Every tour for Clio Muse is an exciting process of discovery. It was mid-summer in 2016 when I first heard about the possibility of writing about the Protestant Reformation and Martin Luther. At the time I was lying on some rocks, basking in the summer sun and enjoying the warm sea of Attica. On hindsight, it is clear that it was almost sacrilegious to think it would be easy to design a tour that would discuss events that shook Europe to the core for many decades in a fair, concise and entertaining way.

Our goal was to present a comprehensive account of events from the viewpoint of the people who were involved and were affected by them; the well-known reformers, the lowly farmers, the prosperous city dwellers and the exhausted printers, the fervent preachers and the ambitious women who participated in the movement and overturned ideas and values that had withstood the test of time for 1500 years. In reality, of course, things did not go as smoothly as one would wish. The available material is expansive and inexhaustible, a mass of information that can turn the prospective researcher into a marine hunter facing a gigantic school of sardines. Whether you like it or not, you feel lost and helpless, unsure of what to do and which sardine to go after.

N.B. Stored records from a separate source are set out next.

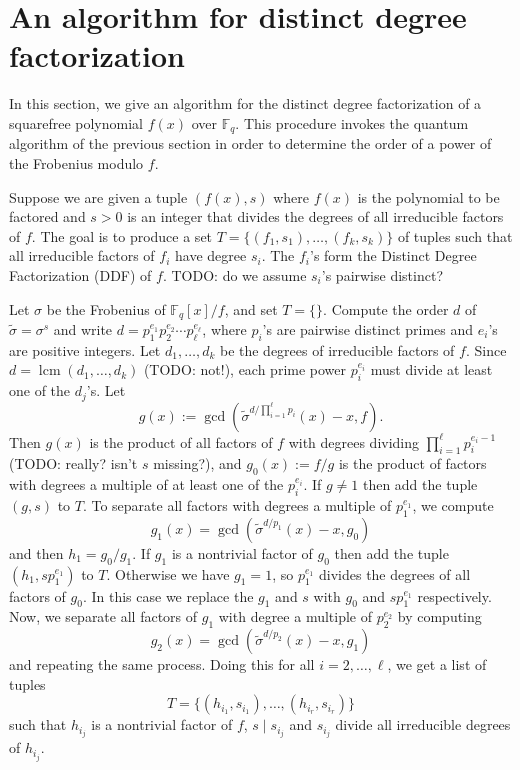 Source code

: \documentclass{article}
\theoremstyle{plain}
\theoremstyle{definition}
\DeclareMathOperator{\lcm}{lcm} %
\def\F{\ensuremath{\mathbb{F}}}
\begin{document}

\section{An algorithm for distinct degree factorization}

In this section, we give an algorithm for the distinct degree
factorization of a squarefree polynomial $f(x)$ over $\F_q$. This
procedure invokes the quantum algorithm of the previous section in
order to determine the order of a power of the Frobenius modulo $f$.

Suppose we are given a tuple $(f(x), s)$ where $f(x)$ is the
polynomial to be factored and $s > 0$ is an integer that divides the
degrees of all irreducible factors of $f$. The goal is to produce a
set $T = \{ (f_1, s_1), \dots, (f_k, s_k) \}$ of tuples such that all
irreducible factors of $f_i$ have degree $s_i$. The $f_i$'s form the
Distinct Degree Factorization (DDF) of $f$. TODO: do we assume $s_i$'s
pairwise distinct?

Let $\sigma$ be the Frobenius of $\F_q[x] / f$, and set $T =
\{\}$. Compute the order $d$ of $\tilde{\sigma} = \sigma^s$ and write
$d = p_1^{e_1} p_2^{e_2} \cdots p_\ell^{e_\ell}$, where $p_i$'s are
pairwise distinct primes and $e_i$'s are positive integers. Let $d_1, \dots,
d_k$ be the degrees of irreducible factors of $f$. Since $d =
\lcm(d_1, \dots, d_k)$ (TODO: not!), each prime power $p_i^{e_i}$ must divide at
least one of the $d_j$'s. Let
\[ g(x) := \gcd(\tilde{\sigma}^{d / \prod_{i = 1}^\ell p_i}(x) - x, f). \]
Then $g(x)$ is the product of all factors of $f$ with degrees dividing $\prod_{i = 1}^\ell p_i^{e_i 
- 1}$ (TODO: really? isn't $s$ missing?), and $g_0(x) := f / g$ is the product of factors with degrees a multiple of at least one of 
the $p_i^{e_i}$. If $g \ne 1$ then add the tuple $(g, s)$ to $T$. To separate all factors with 
degrees a multiple of $p_1^{e_1}$, we compute
\[ g_1(x) = \gcd(\tilde{\sigma}^{d / p_1}(x) - x, g_0) \]
and then $h_1 = g_0 / g_1$. If $g_1$ is a nontrivial factor of $g_0$ then add the tuple $(h_1, 
sp_1^{e_1})$ to $T$. Otherwise we have $g_1 = 1$, so $p_1^{e_1}$ divides the degrees of all factors 
of $g_0$. In this case we replace the $g_1$ and $s$ with $g_0$ and $sp_1^{e_1}$ respectively. Now, 
we separate all factors of $g_1$ with degree a multiple of $p_2^{e_2}$ by computing
\[ g_2(x) = \gcd(\tilde{\sigma}^{d / p_2}(x) - x, g_1) \]
and repeating the same process. Doing this for all $i = 2, \dots, \ell$, we get a list of tuples
\begin{equation}
\label{equ:tuple}
	T = \{ (h_{i_1}, s_{i_1}), \dots, (h_{i_r}, s_{i_r}) \}
\end{equation}
such that $h_{i_j}$ is a nontrivial factor of $f$, $s \mid s_{i_j}$ and $s_{i_j}$ divide all 
irreducible degrees of $h_{i_j}$.
\end{document}
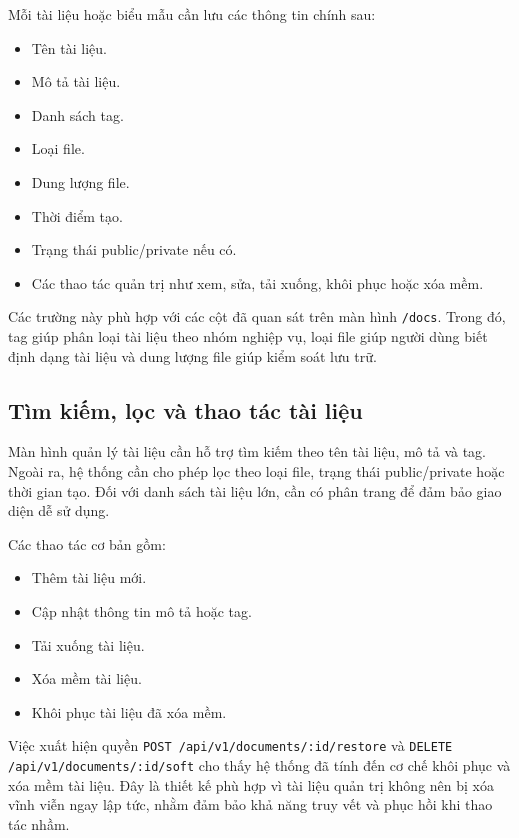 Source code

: Mỗi tài liệu hoặc biểu mẫu cần lưu các thông tin chính sau:

\begin{itemize}
    \item Tên tài liệu.
    \item Mô tả tài liệu.
    \item Danh sách tag.
    \item Loại file.
    \item Dung lượng file.
    \item Thời điểm tạo.
    \item Trạng thái public/private nếu có.
    \item Các thao tác quản trị như xem, sửa, tải xuống, khôi phục hoặc xóa mềm.
\end{itemize}

Các trường này phù hợp với các cột đã quan sát trên màn hình \texttt{/docs}. Trong đó, tag giúp phân loại tài liệu theo nhóm nghiệp vụ, loại file giúp người dùng biết định dạng tài liệu và dung lượng file giúp kiểm soát lưu trữ.

\subsection{Tìm kiếm, lọc và thao tác tài liệu}

Màn hình quản lý tài liệu cần hỗ trợ tìm kiếm theo tên tài liệu, mô tả và tag. Ngoài ra, hệ thống cần cho phép lọc theo loại file, trạng thái public/private hoặc thời gian tạo. Đối với danh sách tài liệu lớn, cần có phân trang để đảm bảo giao diện dễ sử dụng.

Các thao tác cơ bản gồm:

\begin{itemize}
    \item Thêm tài liệu mới.
    \item Cập nhật thông tin mô tả hoặc tag.
    \item Tải xuống tài liệu.
    \item Xóa mềm tài liệu.
    \item Khôi phục tài liệu đã xóa mềm.
\end{itemize}

Việc xuất hiện quyền \texttt{POST /api/v1/documents/:id/restore} và \texttt{DELETE /api/v1/documents/:id/soft} cho thấy hệ thống đã tính đến cơ chế khôi phục và xóa mềm tài liệu. Đây là thiết kế phù hợp vì tài liệu quản trị không nên bị xóa vĩnh viễn ngay lập tức, nhằm đảm bảo khả năng truy vết và phục hồi khi thao tác nhầm.

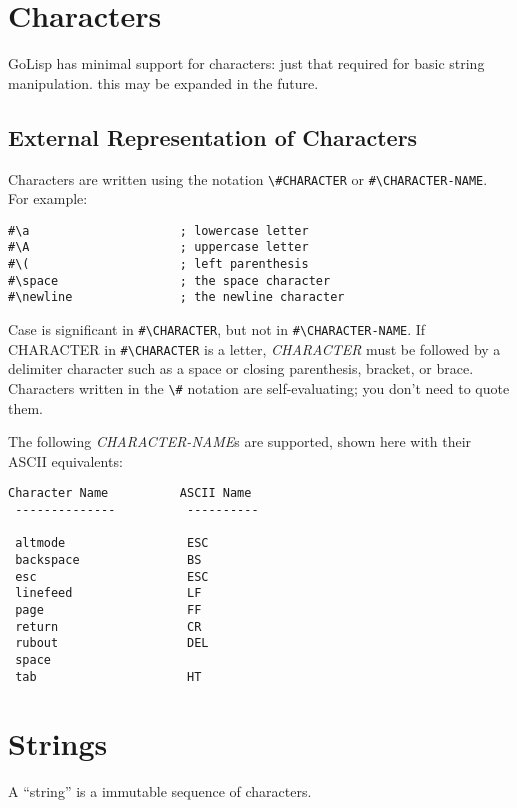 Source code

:\documentclass{article}
\begin{document}
\section{Characters}\label{sec:characters}

GoLisp has minimal support for characters: just that required for basic string manipulation.
this may be expanded in the future.

\subsection{External Representation of Characters}\label{sec:external-representation-of-characters}

Characters are written using the notation \verb|\#CHARACTER| or \verb|#\CHARACTER-NAME|. For
example:

\begin{verbatim}
#\a                     ; lowercase letter
#\A                     ; uppercase letter
#\(                     ; left parenthesis
#\space                 ; the space character
#\newline               ; the newline character
\end{verbatim}

Case is significant in \verb|#\CHARACTER|, but not in
\verb|#\CHARACTER-NAME|. If CHARACTER in
\verb|#\CHARACTER| is a letter, \emph{CHARACTER} must be followed by a
delimiter character such as a space or closing parenthesis, bracket, or brace. Characters
written in the \verb|\#| notation are self-evaluating; you don't need to quote them.

The following \emph{CHARACTER-NAME}s are supported, shown here with their ASCII equivalents:

\begin{verbatim}
Character Name          ASCII Name
 --------------          ----------

 altmode                 ESC
 backspace               BS
 esc                     ESC
 linefeed                LF
 page                    FF
 return                  CR
 rubout                  DEL
 space
 tab                     HT
\end{verbatim}

\section{Strings}\label{sec:strings}

A ``string'' is a immutable sequence of characters.
\end{document}
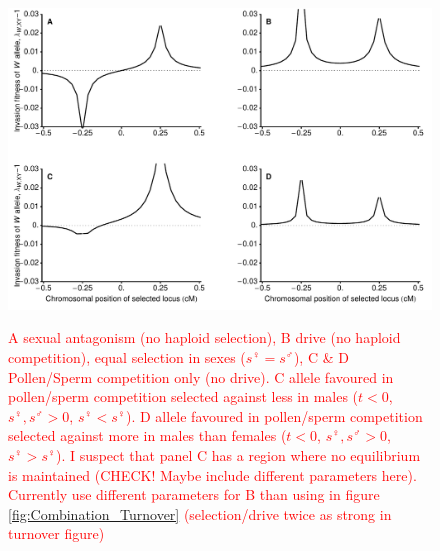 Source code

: \documentclass[12pt]{article}
\begin{document}
\begin{figure}
\centering
\includegraphics[width=\linewidth]{Combination_Centimorgan}\\
\caption{
\textcolor{red}{A sexual antagonism (no haploid selection), B drive (no haploid competition), equal selection in sexes ($s^\female=s^\male$), C \& D Pollen/Sperm competition only (no drive). C allele favoured in pollen/sperm competition selected against less in males ($t<0$, $s^\female, s^\male >0$, $s^\female<s^\female$). D allele favoured in pollen/sperm competition selected against more in males than females ($t<0$, $s^\female, s^\male >0$, $s^\female>s^\female$). I suspect that panel C has a region where no equilibrium is maintained (CHECK! Maybe include different parameters here). Currently use different parameters for B than using in figure \ref{fig:Combination_Turnover} (selection/drive twice as strong in turnover figure)}
}
\label{fig:Combination_Centimorgans}
\end{figure}
\newpage


\end{document}
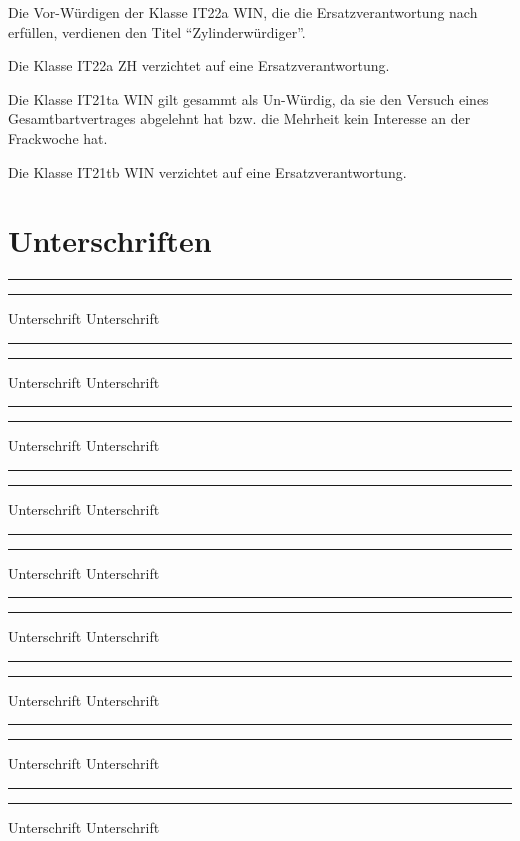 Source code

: \documentclass[fontsize=12pt,parskip=half]{scrartcl}
\begin{document}
\begin{contract}
  \SubClause[title={Titel}]\label{KlasseIT22aWIN.titel}
  Die Vor-Würdigen der Klasse IT22a WIN, die die Ersatzverantwortung nach  erfüllen, verdienen den Titel ``Zylinderwürdiger''.

  \Clause[title={Klasse IT22a ZH}]
  Die Klasse IT22a ZH verzichtet auf eine Ersatzverantwortung.

  \Clause[title={Klasse IT21ta WIN}]
  Die Klasse IT21ta WIN gilt gesammt als Un-Würdig, da sie den Versuch eines Gesamtbartvertrages abgelehnt hat bzw. die Mehrheit kein Interesse an der Frackwoche hat.

  \Clause[title={Klasse IT21tb WIN}]
  Die Klasse IT21tb WIN verzichtet auf eine Ersatzverantwortung.
\end{contract}


\pagebreak
\section{Unterschriften}
\vspace{50pt}
\noindent\rule{7cm}{.4pt}\hfill\rule{7cm}{.4pt}\par
\noindent Unterschrift \hfill Unterschrift

\vspace{50pt}
\noindent\rule{7cm}{.4pt}\hfill\rule{7cm}{.4pt}\par
\noindent Unterschrift \hfill Unterschrift

\vspace{50pt}
\noindent\rule{7cm}{.4pt}\hfill\rule{7cm}{.4pt}\par
\noindent Unterschrift \hfill Unterschrift

\vspace{50pt}
\noindent\rule{7cm}{.4pt}\hfill\rule{7cm}{.4pt}\par
\noindent Unterschrift \hfill Unterschrift

\vspace{50pt}
\noindent\rule{7cm}{.4pt}\hfill\rule{7cm}{.4pt}\par
\noindent Unterschrift \hfill Unterschrift

\vspace{50pt}
\noindent\rule{7cm}{.4pt}\hfill\rule{7cm}{.4pt}\par
\noindent Unterschrift \hfill Unterschrift

\vspace{50pt}
\noindent\rule{7cm}{.4pt}\hfill\rule{7cm}{.4pt}\par
\noindent Unterschrift \hfill Unterschrift

\vspace{50pt}
\noindent\rule{7cm}{.4pt}\hfill\rule{7cm}{.4pt}\par
\noindent Unterschrift \hfill Unterschrift

\vspace{50pt}
\noindent\rule{7cm}{.4pt}\hfill\rule{7cm}{.4pt}\par
\noindent Unterschrift \hfill Unterschrift
\end{document}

My personal conclusion, after all this work, is that the Reformation happened almost inadvertently. Luther did not set out to destroy the papacy but to save the souls of the faithful who were threatened with eternal damnation as a result of the activities of greedy and semi-ignorant sellers of indulgences. The prosperous priests of Renaissance Rome were hardly likely to pay heed to the opinions of an obscure German. Their obstinate belief in the supremacy of their doctrines clashed with Luther’s convictions regarding the truth he preached. When you add the nascent nationalism of German rulers, the anguish of people who struggled to save their souls in a world full of death, and the unexpected success of books and pamphlets that, let’s face it, circulated despite all efforts to suppress them, we have an explosive mixture of passion and intellectual strife that transformed Europe.

The Greek world was also affected by these dramatic events. The Ottoman Empire and the Greek Orthodox Church shielded the Greeks from the armed conflicts and the turmoil. Nevertheless, the patriarch Cyril Lucaris (1620-1638) believed that the pope wished to crush the Orthodox Church, so he did not hesitate to clash with him. The Calvinists supported Lucaris and used his tolerance to preach in Constantinople, to translate the Holy Bible in plain Greek, and to open schools. Lucaris published his famous Confessio, which appeared in Latin and circulated widely in Western Europe, where it was used in the struggle against the Roman Catholic Church. His action is not part of the tour we published, but it remains a captivating reminder of the Reformation’s global impact.